| WORK INSTRUCTIONS |
In your copy, leave out the pictures and output only the lines from the one holding "## -see-also" through the end of the data below, exactly.

| THE DATA |
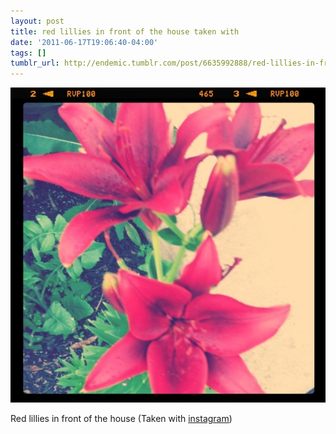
 ```yaml
---
layout: post
title: red lillies in front of the house taken with
date: '2011-06-17T19:06:40-04:00'
tags: []
tumblr_url: http://endemic.tumblr.com/post/6635992888/red-lillies-in-front-of-the-house-taken-with
---
```

 ![](/tumblr_files/tumblr_lmyiv4kFb11qz9neko1_1280.jpg)  

Red lillies in front of the house (Taken with [instagram](http://instagr.am))

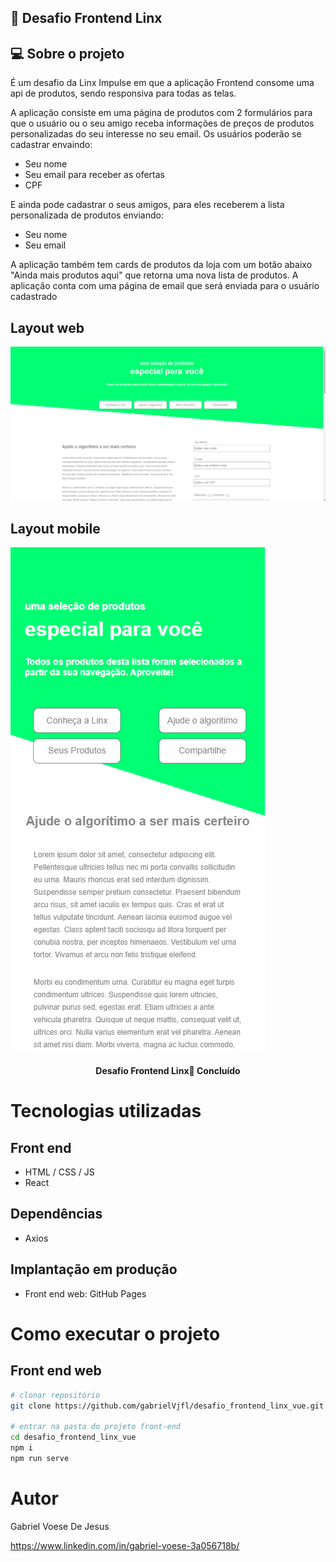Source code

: ## 🚀 Desafio Frontend Linx

## 💻 Sobre o projeto


É um desafio da Linx Impulse em que a aplicação Frontend consome uma api de produtos, sendo responsiva para todas as telas.

A aplicação consiste em uma página de produtos com 2 formulários para que o usuário ou o seu amigo receba informações de preços de produtos personalizadas do seu interesse no seu email.
Os usuários poderão se cadastrar envaindo:
- Seu nome
- Seu email para receber as ofertas
- CPF

E ainda pode cadastrar o seus amigos, para eles receberem a lista personalizada de produtos enviando:
- Seu nome
- Seu email

A aplicação também tem cards de produtos da loja com um botão abaixo "Ainda mais produtos aqui" que retorna uma nova lista de produtos.
A aplicação conta com uma página de email que será enviada para o usuário cadastrado

## Layout web
![Web 1](https://github.com/gabrielVjfl/desafio_frontend_linx_vue/blob/main/src/assets/tela1.png)

## Layout mobile
![Mobile 1](https://github.com/gabrielVjfl/desafio_frontend_linx_vue/blob/main/src/assets/tela2.png) 


<h4 align="center"> 
	 Desafio Frontend Linx🚀 Concluído 
</h4>

# Tecnologias utilizadas
## Front end
- HTML / CSS / JS 
- React

## Dependências
- Axios


## Implantação em produção
- Front end web: GitHub Pages

# Como executar o projeto
## Front end web
```bash
# clonar repositório
git clone https://github.com/gabrielVjfl/desafio_frontend_linx_vue.git

# entrar na pasta do projeto front-end
cd desafio_frontend_linx_vue
npm i
npm run serve

```

# Autor

Gabriel Voese De Jesus

https://www.linkedin.com/in/gabriel-voese-3a056718b/
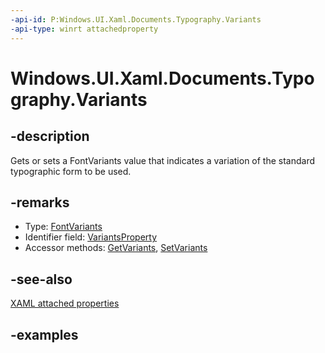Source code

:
 ```yaml
---
-api-id: P:Windows.UI.Xaml.Documents.Typography.Variants
-api-type: winrt attachedproperty
---
```


# Windows.UI.Xaml.Documents.Typography.Variants

<!--
see GetVariants, and SetVariants
-->

## -description

Gets or sets a FontVariants value that indicates a variation of the standard typographic form to be used.

## -remarks

<ul><li>Type: <a href="/uwp/api/windows.ui.xaml.fontvariants">FontVariants</a></li><li>Identifier field: <a href="/uwp/api/windows.ui.xaml.documents.typography.variantsproperty">VariantsProperty</a></li><li>Accessor methods: <a href="/uwp/api/windows.ui.xaml.documents.typography.getvariants">GetVariants</a>, <a href="/uwp/api/windows.ui.xaml.documents.typography.setvariants">SetVariants</a></li></ul>

## -see-also

[XAML attached properties](/windows/uwp/xaml-platform/attached-properties-overview)

## -examples


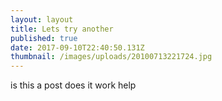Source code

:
 ```yaml
---
layout: layout
title: Lets try another
published: true
date: 2017-09-10T22:40:50.131Z
thumbnail: /images/uploads/20100713221724.jpg
---
```

is this a post does it work help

| TASK RESPONSE |
## -see-also

[XAML attached properties](/windows/uwp/xaml-platform/attached-properties-overview)

## -examples


Source code

:
 ```yaml
---
layout: layout
title: Lets try another
published: true
date: 2017-09-10T22:40:50.131Z
thumbnail: /images/uploads/20100713221724.jpg
---
```

is this a post does it work help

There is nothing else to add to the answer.